General-Purpose Optimization Through Information Maximization
(1st ed. 2020)
Part of the Natural Computing Series series
This book examines the mismatch between discrete programs, which lie at the center of modern applied mathematics, and the continuous space phenomena they simulate.
The author considers whether we can imagine continuous spaces of programs, and asks what the structure of such spaces would be and how they would be constituted.
He proposes a functional analysis of program spaces focused through the lens of iterative optimization. The author begins with the observation that optimization methods such as Genetic Algorithms, Evolution Strategies, and Particle Swarm Optimization can be analyzed as Estimation of Distributions Algorithms (EDAs) in that they can be formulated as conditional probability distributions.

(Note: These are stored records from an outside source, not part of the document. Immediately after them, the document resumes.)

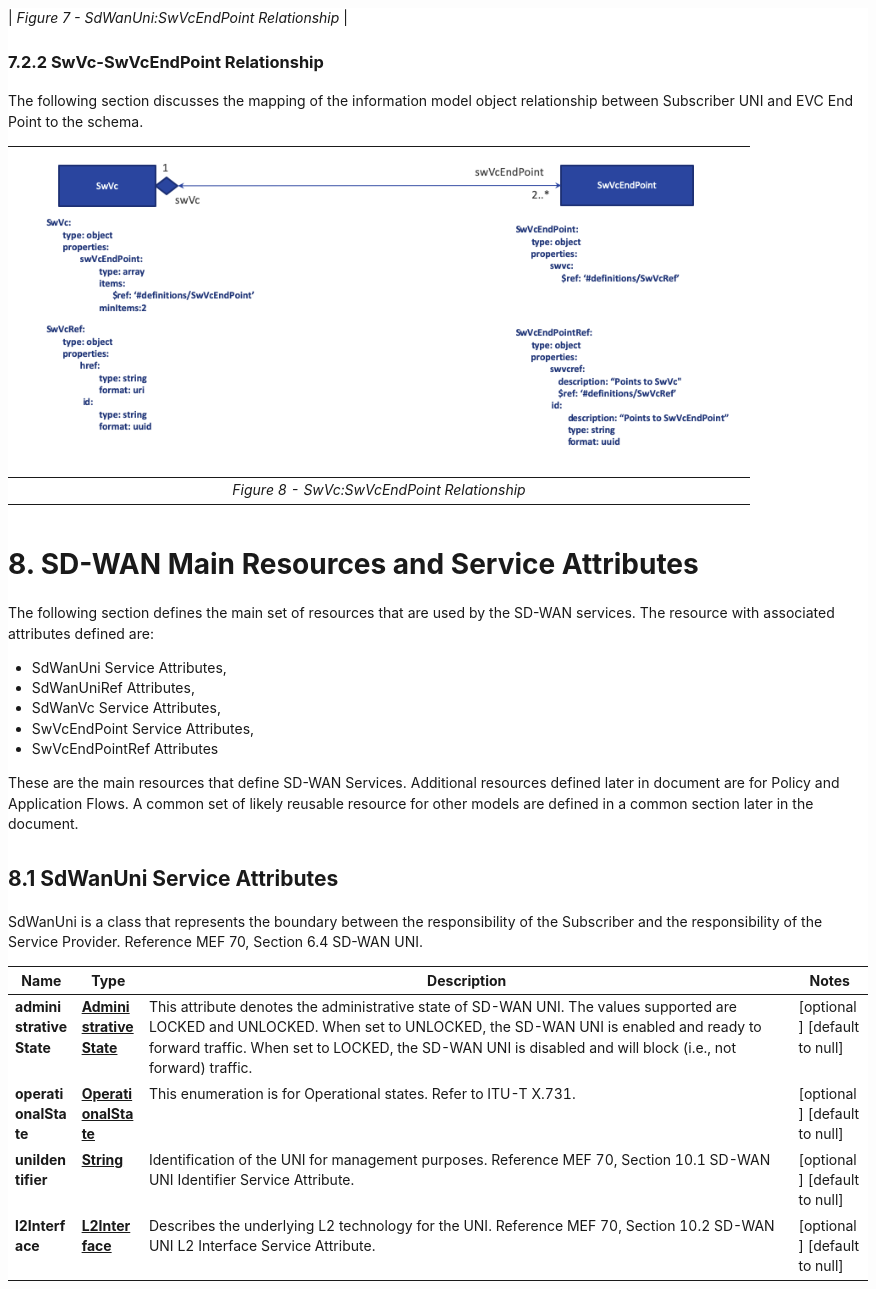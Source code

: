 | <i>Figure 7 - SdWanUni:SwVcEndPoint Relationship</i> |

### 7.2.2 SwVc-SwVcEndPoint Relationship

The following section discusses the mapping of the information model object relationship between Subscriber UNI and EVC End Point to the schema.

| <img width="728" height="318" src="media/swVcSwVcEndPointRelationship.png" alt="" name="" /> |
|:--:|
| <i>Figure 8 - SwVc:SwVcEndPoint Relationship</i> |

# 8. SD-WAN Main Resources and Service Attributes

The following section defines the main set of resources that are used by the SD-WAN services.  The resource with associated attributes defined are:

- SdWanUni Service Attributes,
- SdWanUniRef Attributes,
- SdWanVc Service Attributes,
- SwVcEndPoint Service Attributes,
- SwVcEndPointRef Attributes
  
These are the main resources that define SD-WAN Services.  Additional resources defined later in document are for Policy and Application Flows. A common set of likely reusable resource for other models are defined in a common section later in the document.

## 8.1 SdWanUni Service Attributes

SdWanUni is a class that represents the boundary between the responsibility of the Subscriber and the responsibility of the Service Provider. Reference MEF 70, Section 6.4 SD-WAN UNI.

Name | Type | Description | Notes
------------ | ------------- | ------------- | -------------
**administrativeState** | [**AdministrativeState**](AdministrativeState.md) |This attribute denotes the administrative state of SD-WAN UNI. The values supported are LOCKED and UNLOCKED. When set to UNLOCKED, the SD-WAN UNI is enabled and ready to forward traffic. When set to LOCKED, the SD-WAN UNI is disabled and will block (i.e., not forward) traffic.  | [optional] [default to null]
**operationalState** | [**OperationalState**](OperationalState.md) | This enumeration is for Operational states. Refer to ITU-T X.731. | [optional] [default to null]
**uniIdentifier** | [**String**](string.md) | Identification of the UNI for management purposes. Reference MEF 70, Section 10.1 SD-WAN UNI Identifier Service Attribute. | [optional] [default to null]
**l2Interface** | [**L2Interface**](L2Interface.md) | Describes the underlying L2 technology for the UNI. Reference MEF 70, Section 10.2 SD-WAN UNI L2 Interface Service Attribute. | [optional] [default to null]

The probabilities themselves are mathematical objects that can be compared and operated on, and thus many methods in Evolutionary Computation can be placed in a shared vector space and analyzed using techniques of functional analysis.
The core ideas of this book expand from that concept, eventually incorporating all iterative stochastic search methods, including gradient-based methods.
Inspired by work on Randomized Search Heuristics, the author covers all iterative optimization methods and not just evolutionary methods.
The No Free Lunch Theorem is viewed as a useful introduction to the broader field of analysis that comes from developing a shared mathematical space for optimization algorithms.
The author brings in intuitions from several branches of mathematics such as topology, probability theory, and stochastic processes and provides substantial background material to make the work as self-contained as possible. The book will be valuable for researchers in the areas of global optimization, machine learning, evolutionary theory, and control theory.